Reproduce the data below in full and exclude every picture.

● ● ● ●

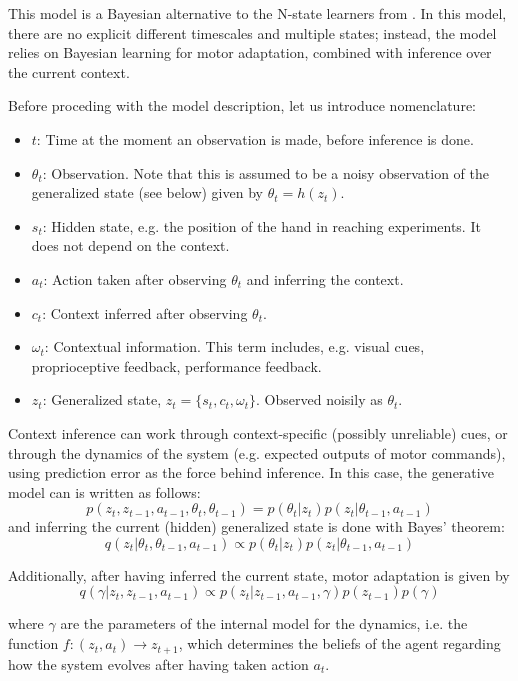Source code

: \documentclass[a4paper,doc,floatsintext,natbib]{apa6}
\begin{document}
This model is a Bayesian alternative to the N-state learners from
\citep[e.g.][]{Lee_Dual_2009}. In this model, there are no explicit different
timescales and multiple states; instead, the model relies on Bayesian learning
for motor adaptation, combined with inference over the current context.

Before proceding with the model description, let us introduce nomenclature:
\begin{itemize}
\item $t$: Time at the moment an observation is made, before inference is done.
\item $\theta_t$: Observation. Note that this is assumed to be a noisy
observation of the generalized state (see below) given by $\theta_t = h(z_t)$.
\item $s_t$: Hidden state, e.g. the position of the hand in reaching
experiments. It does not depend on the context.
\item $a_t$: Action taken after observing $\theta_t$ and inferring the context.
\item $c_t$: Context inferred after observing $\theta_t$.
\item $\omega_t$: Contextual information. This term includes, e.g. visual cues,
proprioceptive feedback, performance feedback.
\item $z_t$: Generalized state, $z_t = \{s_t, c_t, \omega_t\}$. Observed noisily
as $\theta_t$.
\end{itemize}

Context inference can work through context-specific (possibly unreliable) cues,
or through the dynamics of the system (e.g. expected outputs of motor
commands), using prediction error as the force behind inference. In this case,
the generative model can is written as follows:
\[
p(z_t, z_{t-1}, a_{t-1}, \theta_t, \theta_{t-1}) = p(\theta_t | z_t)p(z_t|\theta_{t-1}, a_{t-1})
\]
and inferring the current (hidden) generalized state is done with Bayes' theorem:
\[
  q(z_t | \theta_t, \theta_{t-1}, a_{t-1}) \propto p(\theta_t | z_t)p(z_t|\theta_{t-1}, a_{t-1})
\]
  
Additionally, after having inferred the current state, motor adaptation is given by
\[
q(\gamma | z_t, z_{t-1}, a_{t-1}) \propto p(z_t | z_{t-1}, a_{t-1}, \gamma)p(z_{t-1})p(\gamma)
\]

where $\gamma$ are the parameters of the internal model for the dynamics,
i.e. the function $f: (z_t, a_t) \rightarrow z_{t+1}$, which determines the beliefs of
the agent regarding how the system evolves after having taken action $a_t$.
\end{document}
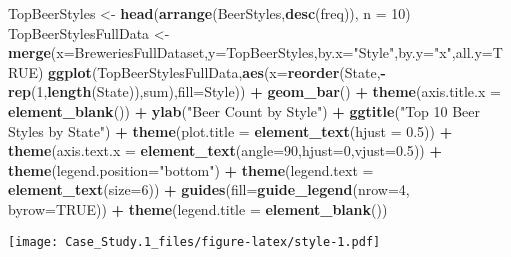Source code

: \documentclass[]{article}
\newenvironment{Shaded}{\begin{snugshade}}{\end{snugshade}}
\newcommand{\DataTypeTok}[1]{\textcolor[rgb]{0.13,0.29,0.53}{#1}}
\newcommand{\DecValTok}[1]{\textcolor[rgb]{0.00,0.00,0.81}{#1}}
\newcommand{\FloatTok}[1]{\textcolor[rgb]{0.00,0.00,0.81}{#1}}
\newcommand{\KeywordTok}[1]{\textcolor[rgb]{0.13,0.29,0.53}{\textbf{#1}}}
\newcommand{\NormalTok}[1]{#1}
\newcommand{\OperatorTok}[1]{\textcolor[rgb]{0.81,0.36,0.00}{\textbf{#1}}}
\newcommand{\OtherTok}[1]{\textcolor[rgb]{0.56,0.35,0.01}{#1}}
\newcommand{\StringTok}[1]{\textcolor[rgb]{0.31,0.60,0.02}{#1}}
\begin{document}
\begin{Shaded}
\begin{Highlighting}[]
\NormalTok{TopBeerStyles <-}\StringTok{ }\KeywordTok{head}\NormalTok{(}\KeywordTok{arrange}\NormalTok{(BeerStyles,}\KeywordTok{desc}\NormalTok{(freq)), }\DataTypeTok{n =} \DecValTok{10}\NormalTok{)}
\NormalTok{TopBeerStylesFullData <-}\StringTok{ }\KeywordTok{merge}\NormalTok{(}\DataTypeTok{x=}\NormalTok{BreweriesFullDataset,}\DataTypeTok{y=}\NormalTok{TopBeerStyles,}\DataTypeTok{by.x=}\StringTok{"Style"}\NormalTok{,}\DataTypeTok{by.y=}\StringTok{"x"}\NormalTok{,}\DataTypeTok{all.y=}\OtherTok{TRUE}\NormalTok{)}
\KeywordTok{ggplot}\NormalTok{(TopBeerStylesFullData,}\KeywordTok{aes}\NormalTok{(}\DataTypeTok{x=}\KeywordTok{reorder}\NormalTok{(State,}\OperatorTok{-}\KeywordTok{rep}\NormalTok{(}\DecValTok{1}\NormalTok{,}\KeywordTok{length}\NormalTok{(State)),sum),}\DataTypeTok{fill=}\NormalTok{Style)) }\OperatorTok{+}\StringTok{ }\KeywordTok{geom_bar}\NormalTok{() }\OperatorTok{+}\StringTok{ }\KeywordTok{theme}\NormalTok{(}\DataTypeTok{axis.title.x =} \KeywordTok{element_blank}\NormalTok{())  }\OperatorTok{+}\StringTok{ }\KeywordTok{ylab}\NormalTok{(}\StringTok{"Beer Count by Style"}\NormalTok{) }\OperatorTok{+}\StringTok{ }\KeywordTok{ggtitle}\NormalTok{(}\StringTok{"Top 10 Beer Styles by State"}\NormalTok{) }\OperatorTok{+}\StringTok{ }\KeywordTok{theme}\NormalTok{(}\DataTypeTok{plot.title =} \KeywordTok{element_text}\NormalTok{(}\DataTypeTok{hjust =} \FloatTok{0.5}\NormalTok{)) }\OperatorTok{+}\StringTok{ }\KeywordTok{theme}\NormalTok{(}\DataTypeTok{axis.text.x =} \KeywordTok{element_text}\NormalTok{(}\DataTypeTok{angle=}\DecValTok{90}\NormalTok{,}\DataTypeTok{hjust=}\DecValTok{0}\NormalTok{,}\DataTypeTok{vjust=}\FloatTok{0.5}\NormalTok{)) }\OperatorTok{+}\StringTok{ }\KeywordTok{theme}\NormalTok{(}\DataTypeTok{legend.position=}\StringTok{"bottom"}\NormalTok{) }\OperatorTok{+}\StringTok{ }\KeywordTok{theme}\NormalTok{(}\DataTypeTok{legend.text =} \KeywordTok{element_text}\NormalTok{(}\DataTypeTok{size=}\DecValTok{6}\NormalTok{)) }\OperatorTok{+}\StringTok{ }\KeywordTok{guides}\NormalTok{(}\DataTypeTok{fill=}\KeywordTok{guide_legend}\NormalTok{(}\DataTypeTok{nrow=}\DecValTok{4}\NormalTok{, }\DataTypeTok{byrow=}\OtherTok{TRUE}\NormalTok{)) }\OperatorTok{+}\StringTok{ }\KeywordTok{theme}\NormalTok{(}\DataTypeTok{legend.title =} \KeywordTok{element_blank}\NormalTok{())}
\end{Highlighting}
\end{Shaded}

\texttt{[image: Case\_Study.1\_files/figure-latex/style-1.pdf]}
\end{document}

● ● ● ●

## EXERCISE ANSWER
Source code

: \documentclass[a4paper,doc,floatsintext,natbib]{apa6}
\begin{document}
This model is a Bayesian alternative to the N-state learners from
\citep[e.g.][]{Lee_Dual_2009}. In this model, there are no explicit different
timescales and multiple states; instead, the model relies on Bayesian learning
for motor adaptation, combined with inference over the current context.

Before proceding with the model description, let us introduce nomenclature:
\begin{itemize}
\item $t$: Time at the moment an observation is made, before inference is done.
\item $\theta_t$: Observation. Note that this is assumed to be a noisy
observation of the generalized state (see below) given by $\theta_t = h(z_t)$.
\item $s_t$: Hidden state, e.g. the position of the hand in reaching
experiments. It does not depend on the context.
\item $a_t$: Action taken after observing $\theta_t$ and inferring the context.
\item $c_t$: Context inferred after observing $\theta_t$.
\item $\omega_t$: Contextual information. This term includes, e.g. visual cues,
proprioceptive feedback, performance feedback.
\item $z_t$: Generalized state, $z_t = \{s_t, c_t, \omega_t\}$. Observed noisily
as $\theta_t$.
\end{itemize}

Context inference can work through context-specific (possibly unreliable) cues,
or through the dynamics of the system (e.g. expected outputs of motor
commands), using prediction error as the force behind inference. In this case,
the generative model can is written as follows:
\[
p(z_t, z_{t-1}, a_{t-1}, \theta_t, \theta_{t-1}) = p(\theta_t | z_t)p(z_t|\theta_{t-1}, a_{t-1})
\]
and inferring the current (hidden) generalized state is done with Bayes' theorem:
\[
  q(z_t | \theta_t, \theta_{t-1}, a_{t-1}) \propto p(\theta_t | z_t)p(z_t|\theta_{t-1}, a_{t-1})
\]
  
Additionally, after having inferred the current state, motor adaptation is given by
\[
q(\gamma | z_t, z_{t-1}, a_{t-1}) \propto p(z_t | z_{t-1}, a_{t-1}, \gamma)p(z_{t-1})p(\gamma)
\]

where $\gamma$ are the parameters of the internal model for the dynamics,
i.e. the function $f: (z_t, a_t) \rightarrow z_{t+1}$, which determines the beliefs of
the agent regarding how the system evolves after having taken action $a_t$.
\end{document}
Source code

: \documentclass[]{article}
\newenvironment{Shaded}{\begin{snugshade}}{\end{snugshade}}
\newcommand{\DataTypeTok}[1]{\textcolor[rgb]{0.13,0.29,0.53}{#1}}
\newcommand{\DecValTok}[1]{\textcolor[rgb]{0.00,0.00,0.81}{#1}}
\newcommand{\FloatTok}[1]{\textcolor[rgb]{0.00,0.00,0.81}{#1}}
\newcommand{\KeywordTok}[1]{\textcolor[rgb]{0.13,0.29,0.53}{\textbf{#1}}}
\newcommand{\NormalTok}[1]{#1}
\newcommand{\OperatorTok}[1]{\textcolor[rgb]{0.81,0.36,0.00}{\textbf{#1}}}
\newcommand{\OtherTok}[1]{\textcolor[rgb]{0.56,0.35,0.01}{#1}}
\newcommand{\StringTok}[1]{\textcolor[rgb]{0.31,0.60,0.02}{#1}}
\begin{document}
\begin{Shaded}
\begin{Highlighting}[]
\NormalTok{TopBeerStyles <-}\StringTok{ }\KeywordTok{head}\NormalTok{(}\KeywordTok{arrange}\NormalTok{(BeerStyles,}\KeywordTok{desc}\NormalTok{(freq)), }\DataTypeTok{n =} \DecValTok{10}\NormalTok{)}
\NormalTok{TopBeerStylesFullData <-}\StringTok{ }\KeywordTok{merge}\NormalTok{(}\DataTypeTok{x=}\NormalTok{BreweriesFullDataset,}\DataTypeTok{y=}\NormalTok{TopBeerStyles,}\DataTypeTok{by.x=}\StringTok{"Style"}\NormalTok{,}\DataTypeTok{by.y=}\StringTok{"x"}\NormalTok{,}\DataTypeTok{all.y=}\OtherTok{TRUE}\NormalTok{)}
\KeywordTok{ggplot}\NormalTok{(TopBeerStylesFullData,}\KeywordTok{aes}\NormalTok{(}\DataTypeTok{x=}\KeywordTok{reorder}\NormalTok{(State,}\OperatorTok{-}\KeywordTok{rep}\NormalTok{(}\DecValTok{1}\NormalTok{,}\KeywordTok{length}\NormalTok{(State)),sum),}\DataTypeTok{fill=}\NormalTok{Style)) }\OperatorTok{+}\StringTok{ }\KeywordTok{geom_bar}\NormalTok{() }\OperatorTok{+}\StringTok{ }\KeywordTok{theme}\NormalTok{(}\DataTypeTok{axis.title.x =} \KeywordTok{element_blank}\NormalTok{())  }\OperatorTok{+}\StringTok{ }\KeywordTok{ylab}\NormalTok{(}\StringTok{"Beer Count by Style"}\NormalTok{) }\OperatorTok{+}\StringTok{ }\KeywordTok{ggtitle}\NormalTok{(}\StringTok{"Top 10 Beer Styles by State"}\NormalTok{) }\OperatorTok{+}\StringTok{ }\KeywordTok{theme}\NormalTok{(}\DataTypeTok{plot.title =} \KeywordTok{element_text}\NormalTok{(}\DataTypeTok{hjust =} \FloatTok{0.5}\NormalTok{)) }\OperatorTok{+}\StringTok{ }\KeywordTok{theme}\NormalTok{(}\DataTypeTok{axis.text.x =} \KeywordTok{element_text}\NormalTok{(}\DataTypeTok{angle=}\DecValTok{90}\NormalTok{,}\DataTypeTok{hjust=}\DecValTok{0}\NormalTok{,}\DataTypeTok{vjust=}\FloatTok{0.5}\NormalTok{)) }\OperatorTok{+}\StringTok{ }\KeywordTok{theme}\NormalTok{(}\DataTypeTok{legend.position=}\StringTok{"bottom"}\NormalTok{) }\OperatorTok{+}\StringTok{ }\KeywordTok{theme}\NormalTok{(}\DataTypeTok{legend.text =} \KeywordTok{element_text}\NormalTok{(}\DataTypeTok{size=}\DecValTok{6}\NormalTok{)) }\OperatorTok{+}\StringTok{ }\KeywordTok{guides}\NormalTok{(}\DataTypeTok{fill=}\KeywordTok{guide_legend}\NormalTok{(}\DataTypeTok{nrow=}\DecValTok{4}\NormalTok{, }\DataTypeTok{byrow=}\OtherTok{TRUE}\NormalTok{)) }\OperatorTok{+}\StringTok{ }\KeywordTok{theme}\NormalTok{(}\DataTypeTok{legend.title =} \KeywordTok{element_blank}\NormalTok{())}
\end{Highlighting}
\end{Shaded}

\texttt{[image: Case\_Study.1\_files/figure-latex/style-1.pdf]}
\end{document}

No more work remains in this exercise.